Fully automatic contact wire hookup: Dual mode in Esslingen

Since 1969 two units of the OE 302, later on also an OE 305 standard regular service bus with 100 hp engine and a gross vehicle weight of 19 tons, had been operating in trial service in various cities including Hamburg, Baden-Baden, Wiesbaden and Fontainebleau. But at the same time the city of Esslingen, which was one of only three cities in the Federal Republic of Germany that still had a trolleybus network, was near despair in its search for new vehicles. Since the early 1960s no new trolleybuses had been manufactured, and Esslingen’s fleet was hopelessly out-of-date.

This offered Daimler-Benz an opportunity to gain more experience with the hybrid electric drive. The crucial drawback of the trolleybus system had always been that the buses were confined in their movement to the overhead cable network, which normally did not extend into the outlying areas of communities. This systemic disadvantage could be avoided by switching over to battery operation. So in the case of the electric dual-mode bus it was not a diesel engine which charged the batteries outside the city center; rather it was the overhead cable in the central area, whereas the battery was then used on the outlying sections of the line.
In the winter of 1974/75 one of the two OE 302 electric buses was converted along these lines, and on April 7, 1975, trial operation began on the Esslingen lines. In keeping with the local operating conditions the bus was now equipped with batteries weighing 2.75 tons and thus licensed to carry 82 passengers, 37 seated and 45 standing. A special feature was the current collector or trolley arm from Dornier, which was fitted with mechanical sensors which were supposed to enable fully automatic hookup at practically any point. This was entering unknown territory: experience had to be gathered over a lengthier period until a truly practical solution was found.

From December 1976 to 1978 the OE 302, converted to a dual-powered bus for battery and trolley wire operation, saw regular scheduled service in Esslingen.

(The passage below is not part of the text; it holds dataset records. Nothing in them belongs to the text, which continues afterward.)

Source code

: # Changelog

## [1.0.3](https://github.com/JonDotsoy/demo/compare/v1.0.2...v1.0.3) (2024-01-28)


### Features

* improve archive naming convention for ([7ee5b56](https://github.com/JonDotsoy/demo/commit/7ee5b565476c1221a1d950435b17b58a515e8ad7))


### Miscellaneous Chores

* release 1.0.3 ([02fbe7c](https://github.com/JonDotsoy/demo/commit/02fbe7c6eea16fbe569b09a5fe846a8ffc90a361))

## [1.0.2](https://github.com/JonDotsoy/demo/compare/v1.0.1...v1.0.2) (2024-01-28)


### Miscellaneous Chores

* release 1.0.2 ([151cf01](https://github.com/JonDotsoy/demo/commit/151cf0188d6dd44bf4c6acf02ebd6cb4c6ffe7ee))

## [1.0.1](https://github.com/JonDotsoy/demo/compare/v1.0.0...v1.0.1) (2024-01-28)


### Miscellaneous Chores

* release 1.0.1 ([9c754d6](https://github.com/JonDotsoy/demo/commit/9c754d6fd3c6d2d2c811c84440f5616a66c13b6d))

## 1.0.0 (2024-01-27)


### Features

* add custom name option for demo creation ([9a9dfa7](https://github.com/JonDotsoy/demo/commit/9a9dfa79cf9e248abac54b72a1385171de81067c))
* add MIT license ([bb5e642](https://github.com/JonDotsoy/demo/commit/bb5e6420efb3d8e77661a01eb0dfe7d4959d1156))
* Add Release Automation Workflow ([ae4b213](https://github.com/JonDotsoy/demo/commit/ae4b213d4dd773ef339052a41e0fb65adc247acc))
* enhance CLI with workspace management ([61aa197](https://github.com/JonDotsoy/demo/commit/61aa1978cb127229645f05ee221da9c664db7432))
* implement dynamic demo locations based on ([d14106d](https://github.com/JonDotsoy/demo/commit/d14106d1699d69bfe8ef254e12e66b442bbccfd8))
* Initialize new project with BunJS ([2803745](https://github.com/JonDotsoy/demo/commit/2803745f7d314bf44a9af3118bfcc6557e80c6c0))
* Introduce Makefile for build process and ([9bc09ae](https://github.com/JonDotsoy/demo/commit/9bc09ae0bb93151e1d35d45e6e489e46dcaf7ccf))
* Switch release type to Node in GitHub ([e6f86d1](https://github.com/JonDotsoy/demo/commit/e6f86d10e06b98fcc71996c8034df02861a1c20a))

But Daimler-Benz and the Esslingen local public transport authority already were looking ahead: “Preparations for the testing of a third dual-mode drive – again with the assistance of the Federal Ministry for Research and Technology – are underway in Esslingen. In this case, overhead cable operation will alternate with low-emission diesel operation (cooperation is again with Dornier and Bosch),” a 1975 press release stated.
The press release began by summing up the innovations: “Daimler-Benz has taken a further step towards development of a complete transportation system for our cities.” The text described the Esslingen project in detail and then explained further: “The aforesaid drive system developments of Daimler-Benz are just a few building blocks of future bus transit systems.
The other building blocks which they were thinking of included central control systems and separate bus lanes. Articulated and double articulated buses were planned. Mechanical track guidance in special lanes was supposed to enable even longer vehicle combinations: thanks to serial coupling, track guidance and tunnels, in future the dual-mode bus would not only extend the radius of action of trolleybuses, but in the long term replace subways and streetcars.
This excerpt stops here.